Elle est arrivée au XIXème siècle en Europe, dans les bagages de Philip von SIEBOLT, un médecin de la Compagnie hollandaise des Indes en poste au Japon. Il a récolté là-bas des plantes locales qu’il a rapportées dans son jardin de Leyde aux Pays-Bas. Puis il a fondé une compagnie horticole spécialisée dans l’importation de plantes orientales. En 1848, son catalogue propose ainsi à la vente des renouées du Japon. La renouée du Japon a eu un succès rapide car elle a de nombreuses qualités (élégance du port, floraison automnale, richesse en nectar) mais, de nos jours, elle est devenue indésirable.

Moi, je l’ai découverte dans le jardin de mon atelier et j’ai décidé de travailler avec elle.
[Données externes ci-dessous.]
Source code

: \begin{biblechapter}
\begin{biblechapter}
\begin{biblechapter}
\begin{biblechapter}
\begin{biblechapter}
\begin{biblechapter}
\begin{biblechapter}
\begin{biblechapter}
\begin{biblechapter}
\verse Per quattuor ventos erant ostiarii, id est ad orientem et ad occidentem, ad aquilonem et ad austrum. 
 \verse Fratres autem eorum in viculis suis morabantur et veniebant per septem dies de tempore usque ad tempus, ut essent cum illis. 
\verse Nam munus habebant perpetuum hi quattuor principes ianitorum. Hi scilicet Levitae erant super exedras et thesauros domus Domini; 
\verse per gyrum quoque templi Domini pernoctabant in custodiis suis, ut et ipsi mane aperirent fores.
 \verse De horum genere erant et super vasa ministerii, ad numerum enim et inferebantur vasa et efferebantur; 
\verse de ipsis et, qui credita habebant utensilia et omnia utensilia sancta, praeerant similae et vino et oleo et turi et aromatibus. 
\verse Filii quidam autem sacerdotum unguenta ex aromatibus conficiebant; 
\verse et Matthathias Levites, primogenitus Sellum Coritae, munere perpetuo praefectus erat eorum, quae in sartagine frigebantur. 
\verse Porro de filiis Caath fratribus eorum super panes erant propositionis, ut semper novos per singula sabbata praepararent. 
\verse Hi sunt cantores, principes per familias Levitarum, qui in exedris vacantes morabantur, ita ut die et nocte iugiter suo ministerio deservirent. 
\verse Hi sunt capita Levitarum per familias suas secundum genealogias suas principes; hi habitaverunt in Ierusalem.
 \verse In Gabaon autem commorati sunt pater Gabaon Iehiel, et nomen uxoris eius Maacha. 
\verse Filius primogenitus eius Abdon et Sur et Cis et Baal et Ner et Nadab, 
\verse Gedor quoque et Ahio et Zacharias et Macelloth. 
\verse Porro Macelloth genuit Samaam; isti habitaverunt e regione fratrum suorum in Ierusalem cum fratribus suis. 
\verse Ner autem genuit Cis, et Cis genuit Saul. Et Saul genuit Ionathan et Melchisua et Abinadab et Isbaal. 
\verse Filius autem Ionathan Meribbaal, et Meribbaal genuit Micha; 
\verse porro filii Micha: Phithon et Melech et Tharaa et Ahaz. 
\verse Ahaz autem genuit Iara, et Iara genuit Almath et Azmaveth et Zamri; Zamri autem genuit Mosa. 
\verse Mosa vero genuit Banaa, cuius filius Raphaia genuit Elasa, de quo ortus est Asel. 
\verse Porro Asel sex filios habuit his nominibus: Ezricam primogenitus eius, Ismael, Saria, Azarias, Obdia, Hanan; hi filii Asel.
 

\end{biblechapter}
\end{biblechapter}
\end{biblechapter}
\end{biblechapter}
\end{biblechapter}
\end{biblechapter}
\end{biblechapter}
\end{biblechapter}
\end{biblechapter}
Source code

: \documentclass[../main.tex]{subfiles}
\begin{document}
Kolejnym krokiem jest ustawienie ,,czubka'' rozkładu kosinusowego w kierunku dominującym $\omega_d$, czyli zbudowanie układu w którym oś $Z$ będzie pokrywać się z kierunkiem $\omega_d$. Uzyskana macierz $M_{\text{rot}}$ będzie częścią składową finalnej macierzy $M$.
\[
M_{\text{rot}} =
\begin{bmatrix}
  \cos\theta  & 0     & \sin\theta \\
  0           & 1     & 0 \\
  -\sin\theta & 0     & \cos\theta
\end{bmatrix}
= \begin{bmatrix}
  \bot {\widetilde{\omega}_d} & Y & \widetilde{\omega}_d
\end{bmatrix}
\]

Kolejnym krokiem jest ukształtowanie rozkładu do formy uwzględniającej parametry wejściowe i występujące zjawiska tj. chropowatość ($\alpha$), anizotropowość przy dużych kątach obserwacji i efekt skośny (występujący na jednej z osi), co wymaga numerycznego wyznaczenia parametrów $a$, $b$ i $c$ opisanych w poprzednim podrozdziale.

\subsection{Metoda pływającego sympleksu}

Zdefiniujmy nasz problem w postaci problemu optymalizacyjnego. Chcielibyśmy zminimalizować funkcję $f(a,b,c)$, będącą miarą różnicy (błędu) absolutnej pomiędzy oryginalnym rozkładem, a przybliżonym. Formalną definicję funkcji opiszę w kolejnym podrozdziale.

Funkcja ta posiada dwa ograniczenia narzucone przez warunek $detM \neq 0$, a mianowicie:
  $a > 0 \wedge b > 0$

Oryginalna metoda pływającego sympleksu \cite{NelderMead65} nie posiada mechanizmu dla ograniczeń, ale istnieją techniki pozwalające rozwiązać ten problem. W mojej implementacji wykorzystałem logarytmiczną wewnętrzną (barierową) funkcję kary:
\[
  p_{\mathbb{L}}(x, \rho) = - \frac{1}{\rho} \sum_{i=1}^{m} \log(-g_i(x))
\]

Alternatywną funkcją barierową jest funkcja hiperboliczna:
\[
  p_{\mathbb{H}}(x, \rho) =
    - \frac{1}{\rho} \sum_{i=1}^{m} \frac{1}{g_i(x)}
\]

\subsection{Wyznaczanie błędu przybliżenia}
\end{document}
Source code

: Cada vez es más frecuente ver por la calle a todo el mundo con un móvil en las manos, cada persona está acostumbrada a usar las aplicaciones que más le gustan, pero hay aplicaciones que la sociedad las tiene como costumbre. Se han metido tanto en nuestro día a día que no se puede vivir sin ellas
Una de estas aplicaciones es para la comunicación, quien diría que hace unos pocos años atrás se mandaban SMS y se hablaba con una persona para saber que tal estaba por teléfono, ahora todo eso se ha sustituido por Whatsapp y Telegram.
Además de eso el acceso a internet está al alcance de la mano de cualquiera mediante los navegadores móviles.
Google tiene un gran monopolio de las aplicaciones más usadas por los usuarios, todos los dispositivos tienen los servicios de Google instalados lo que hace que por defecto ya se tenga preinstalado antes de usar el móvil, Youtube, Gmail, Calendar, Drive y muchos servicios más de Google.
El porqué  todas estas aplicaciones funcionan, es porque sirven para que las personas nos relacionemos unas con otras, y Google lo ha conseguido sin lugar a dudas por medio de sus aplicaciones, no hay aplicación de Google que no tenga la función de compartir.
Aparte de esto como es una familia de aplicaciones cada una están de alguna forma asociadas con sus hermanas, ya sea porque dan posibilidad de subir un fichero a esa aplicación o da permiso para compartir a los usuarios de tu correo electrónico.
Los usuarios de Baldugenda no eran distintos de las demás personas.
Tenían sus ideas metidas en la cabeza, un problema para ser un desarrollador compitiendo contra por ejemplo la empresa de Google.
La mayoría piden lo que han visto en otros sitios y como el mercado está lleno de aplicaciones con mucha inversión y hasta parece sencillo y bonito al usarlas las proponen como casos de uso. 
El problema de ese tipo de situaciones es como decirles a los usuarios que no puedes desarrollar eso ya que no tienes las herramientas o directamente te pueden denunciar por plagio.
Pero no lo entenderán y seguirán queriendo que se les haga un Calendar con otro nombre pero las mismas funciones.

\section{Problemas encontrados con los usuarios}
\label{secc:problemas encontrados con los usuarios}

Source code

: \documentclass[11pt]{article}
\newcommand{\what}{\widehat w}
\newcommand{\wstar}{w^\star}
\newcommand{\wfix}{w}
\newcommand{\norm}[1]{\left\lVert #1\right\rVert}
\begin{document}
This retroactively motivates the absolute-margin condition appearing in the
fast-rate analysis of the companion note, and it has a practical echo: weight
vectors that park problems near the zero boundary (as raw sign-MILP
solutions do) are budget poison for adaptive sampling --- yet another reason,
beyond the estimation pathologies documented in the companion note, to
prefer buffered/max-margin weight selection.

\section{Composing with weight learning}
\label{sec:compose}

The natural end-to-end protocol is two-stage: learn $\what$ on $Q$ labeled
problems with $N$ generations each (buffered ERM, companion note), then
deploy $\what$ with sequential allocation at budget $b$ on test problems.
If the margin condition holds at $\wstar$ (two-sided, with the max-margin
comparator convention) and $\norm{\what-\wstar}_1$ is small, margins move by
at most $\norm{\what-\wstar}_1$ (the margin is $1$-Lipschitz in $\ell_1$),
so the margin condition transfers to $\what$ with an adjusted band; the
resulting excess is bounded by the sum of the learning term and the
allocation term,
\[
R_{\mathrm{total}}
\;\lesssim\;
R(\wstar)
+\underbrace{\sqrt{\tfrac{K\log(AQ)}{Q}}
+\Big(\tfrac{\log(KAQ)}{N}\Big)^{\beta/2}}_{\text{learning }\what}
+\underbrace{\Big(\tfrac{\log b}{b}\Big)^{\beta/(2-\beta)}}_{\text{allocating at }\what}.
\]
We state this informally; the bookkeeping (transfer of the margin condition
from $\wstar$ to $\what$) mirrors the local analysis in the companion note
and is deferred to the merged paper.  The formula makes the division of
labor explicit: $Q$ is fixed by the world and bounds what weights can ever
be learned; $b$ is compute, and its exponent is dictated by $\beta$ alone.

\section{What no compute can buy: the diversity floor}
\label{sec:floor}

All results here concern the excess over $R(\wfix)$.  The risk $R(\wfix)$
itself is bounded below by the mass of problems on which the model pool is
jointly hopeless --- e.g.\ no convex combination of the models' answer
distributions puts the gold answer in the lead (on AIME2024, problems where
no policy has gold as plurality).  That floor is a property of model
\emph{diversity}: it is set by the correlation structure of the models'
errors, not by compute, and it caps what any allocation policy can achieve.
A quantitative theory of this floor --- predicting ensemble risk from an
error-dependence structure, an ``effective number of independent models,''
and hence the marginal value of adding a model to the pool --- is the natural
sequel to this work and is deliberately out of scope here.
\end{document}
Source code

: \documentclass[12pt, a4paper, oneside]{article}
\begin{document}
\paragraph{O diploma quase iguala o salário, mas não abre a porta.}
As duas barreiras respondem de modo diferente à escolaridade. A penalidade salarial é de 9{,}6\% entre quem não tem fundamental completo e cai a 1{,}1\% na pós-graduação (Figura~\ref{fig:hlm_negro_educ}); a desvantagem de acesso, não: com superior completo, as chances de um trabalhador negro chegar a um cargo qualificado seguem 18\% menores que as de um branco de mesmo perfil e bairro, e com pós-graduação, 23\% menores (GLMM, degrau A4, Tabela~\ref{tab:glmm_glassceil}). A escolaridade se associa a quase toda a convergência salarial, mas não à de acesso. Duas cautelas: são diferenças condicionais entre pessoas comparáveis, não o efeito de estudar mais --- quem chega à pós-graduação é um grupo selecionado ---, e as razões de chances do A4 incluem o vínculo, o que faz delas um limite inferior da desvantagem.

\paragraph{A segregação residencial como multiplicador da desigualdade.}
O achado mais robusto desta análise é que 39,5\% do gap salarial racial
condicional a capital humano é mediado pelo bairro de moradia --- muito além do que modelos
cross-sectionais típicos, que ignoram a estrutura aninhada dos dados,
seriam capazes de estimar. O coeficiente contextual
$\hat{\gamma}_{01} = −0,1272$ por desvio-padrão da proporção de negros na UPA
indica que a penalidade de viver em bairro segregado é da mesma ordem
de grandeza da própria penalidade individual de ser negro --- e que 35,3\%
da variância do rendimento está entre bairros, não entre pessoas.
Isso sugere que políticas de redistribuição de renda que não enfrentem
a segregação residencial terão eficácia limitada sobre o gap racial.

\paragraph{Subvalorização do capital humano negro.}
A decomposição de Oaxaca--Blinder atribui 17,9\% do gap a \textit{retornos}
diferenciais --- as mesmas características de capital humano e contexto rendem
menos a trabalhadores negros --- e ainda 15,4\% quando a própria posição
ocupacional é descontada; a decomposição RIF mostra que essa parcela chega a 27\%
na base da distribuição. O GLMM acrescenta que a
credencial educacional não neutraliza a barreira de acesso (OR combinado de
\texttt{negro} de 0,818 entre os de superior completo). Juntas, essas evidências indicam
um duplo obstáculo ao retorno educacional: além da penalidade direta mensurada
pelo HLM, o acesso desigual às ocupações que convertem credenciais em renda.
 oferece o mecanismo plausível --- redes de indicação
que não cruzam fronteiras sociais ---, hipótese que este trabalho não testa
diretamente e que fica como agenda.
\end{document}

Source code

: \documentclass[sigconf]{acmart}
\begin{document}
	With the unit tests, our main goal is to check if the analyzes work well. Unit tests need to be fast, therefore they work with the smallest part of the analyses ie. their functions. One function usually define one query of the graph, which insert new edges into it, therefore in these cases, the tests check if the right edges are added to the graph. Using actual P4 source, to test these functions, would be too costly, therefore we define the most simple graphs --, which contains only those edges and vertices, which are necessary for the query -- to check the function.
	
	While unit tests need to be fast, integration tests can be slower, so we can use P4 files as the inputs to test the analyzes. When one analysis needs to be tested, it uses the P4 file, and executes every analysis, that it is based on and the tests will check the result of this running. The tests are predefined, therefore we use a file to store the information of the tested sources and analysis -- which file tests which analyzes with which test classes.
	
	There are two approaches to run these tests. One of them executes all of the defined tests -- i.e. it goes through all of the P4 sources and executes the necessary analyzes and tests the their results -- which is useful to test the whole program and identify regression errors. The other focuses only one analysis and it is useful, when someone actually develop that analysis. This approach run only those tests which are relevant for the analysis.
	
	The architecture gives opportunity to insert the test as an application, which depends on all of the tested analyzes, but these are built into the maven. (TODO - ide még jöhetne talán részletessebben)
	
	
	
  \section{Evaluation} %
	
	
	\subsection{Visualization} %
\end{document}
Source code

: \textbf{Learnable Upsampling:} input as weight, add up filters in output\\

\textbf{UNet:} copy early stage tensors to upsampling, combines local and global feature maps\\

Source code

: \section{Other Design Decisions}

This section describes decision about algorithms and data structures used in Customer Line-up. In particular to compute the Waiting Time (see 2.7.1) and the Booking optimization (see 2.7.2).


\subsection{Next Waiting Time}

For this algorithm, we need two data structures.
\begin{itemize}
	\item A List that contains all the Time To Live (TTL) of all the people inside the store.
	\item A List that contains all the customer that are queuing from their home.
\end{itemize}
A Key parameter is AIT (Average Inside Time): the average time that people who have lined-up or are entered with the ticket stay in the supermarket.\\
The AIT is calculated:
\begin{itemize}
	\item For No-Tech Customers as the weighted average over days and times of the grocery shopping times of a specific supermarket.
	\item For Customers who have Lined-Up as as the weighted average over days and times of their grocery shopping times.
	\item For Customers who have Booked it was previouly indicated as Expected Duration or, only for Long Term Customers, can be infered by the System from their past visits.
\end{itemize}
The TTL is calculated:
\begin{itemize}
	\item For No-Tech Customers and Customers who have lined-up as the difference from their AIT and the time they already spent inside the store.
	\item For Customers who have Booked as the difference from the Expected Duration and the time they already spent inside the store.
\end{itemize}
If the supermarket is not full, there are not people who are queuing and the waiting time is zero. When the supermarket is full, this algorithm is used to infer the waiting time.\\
Elle est passée de sujet de surprises à objet d’études. Désormais, je la considère comme mon principal partenaire de travail.

  • Comment décririez-vous votre démarche artistique ? Quelles en sont les sources ?

Pour résumer, je dirais que mon sujet, c’est mon medium, et mon medium, c’est la renouée. Ceci implique que mon activité n’est pas seulement artistique (d’ailleurs, j’ai abandonné très tôt le désir de « représenter », qu’il s’agisse de portraits, de paysages ou de natures mortes), elle est aussi anthropologique et ethnologique. Avec la renouée, je crée des teintures, des textures, des matériaux, des composés et je les donne à voir, à découvrir. Les possibilités sont illimitées. Ainsi, même la laine des moutons qui se nourrissent de renouée devient un objet d’expérimentation plastique pour moi.

  • En résumé, ce que vous proposez aux visiteurs de la Galerie du Philosophe, c’est bien plus qu’une installation artistique ? Comment le définiriez-vous ?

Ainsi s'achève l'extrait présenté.